Friday, March 26, 2010

Fun Home Stuff: Haggis, Brunch, and Mushroom/Spinach Crepes

Spring is...sort of here in the Washington DC area. We've been able to eat on either our front porch or back patio a few times recently. We've heard that in the coming days it'll be back to near-freezing temperatures. Fizzer.

Anyway, here's some fun stuff we've made at home recently.

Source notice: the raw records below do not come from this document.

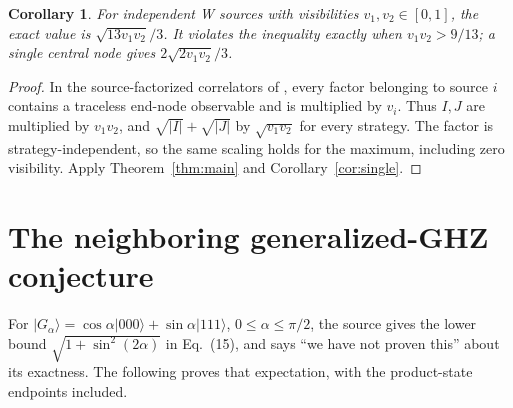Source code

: \documentclass[11pt,a4paper]{article}
\newtheorem{corollary}[theorem]{Corollary}
\begin{document}
\begin{corollary}\label{cor:unequal}
For independent W sources with visibilities $v_1,v_2\in[0,1]$, the exact
value is $\sqrt{13v_1v_2}/3$. It violates the inequality exactly when
$v_1v_2>9/13$; a single central node gives $2\sqrt{2v_1v_2}/3$.
\end{corollary}
\begin{proof}
In the source-factorized correlators of \cite[Eq.~(B3)]{CK}, every
factor belonging to source $i$ contains a traceless end-node observable
and is multiplied by $v_i$. Thus $I,J$ are multiplied by $v_1v_2$,
and $\sqrt{|I|}+\sqrt{|J|}$ by $\sqrt{v_1v_2}$ for every strategy.
The factor is strategy-independent, so the same scaling holds for the
maximum, including zero visibility. Apply Theorem~\ref{thm:main}
and Corollary~\ref{cor:single}.
\end{proof}

\section{The neighboring generalized-GHZ conjecture}
For $|G_\alpha\rangle=\cos\alpha|000\rangle+\sin\alpha|111\rangle$,
$0\leq\alpha\leq\pi/2$, the source gives the lower bound
$\sqrt{1+\sin^2(2\alpha)}$ in Eq.~(15), and says
``we have not proven this'' about its exactness. The following proves
that expectation, with the product-state endpoints included.
\end{document}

I ordered several cans of this Vegetarian Haggis as gag gifts for Christmas. You can find it at Food Fight! Vegan Grocery Store online. Now, haggis is something that would (or should) turn the stomachs of the most staunchest of omnivores. It is made from sheep's lungs, liver, heart, plus suet.
Thankfully the worst thing this vegan version has is hydrogenated fat. You wouldn't believe just how little Scotch was left in that bottle by the end of the evening.

The back of the haggis can recommends serving it with turnips, mustard sauce, and Scotch. Marya prepared this meal, adding mashed potatoes, finding and veganizing recipes for the mustard sauce, and made Roasted Turnips and Shallots with Turnip Greens Soup from Bryant Terry's Vegan Soul Kitchen cookbook.

I was pleasantly surprised at how good the (vegan) haggis was. Fantastic meal all 'round.

Next morning, bloody marys were necessary. Thankfully Marya makes the best bloody marys this side of the troposphere. I made tofu scramble with mushrooms and greens, roasted root vegetables (potatoes, beets turnips, and parsnips) with rosemary, tomatoes and parsley with zatar and olive oil, and sausage rounds. All the vegetables came from the Dupont Circle Farmers' Market.

And on what is likely to be the last day of our brief Indian Spring, I made these wild rice crepes - one with shitake mushrooms and the other with spinach and pine nuts. The recipe came from The Perennial Palate - The Third Feminist Vegetarian Cookbook" (1993). Slow cook that I am, this took over three hours for me to prepare.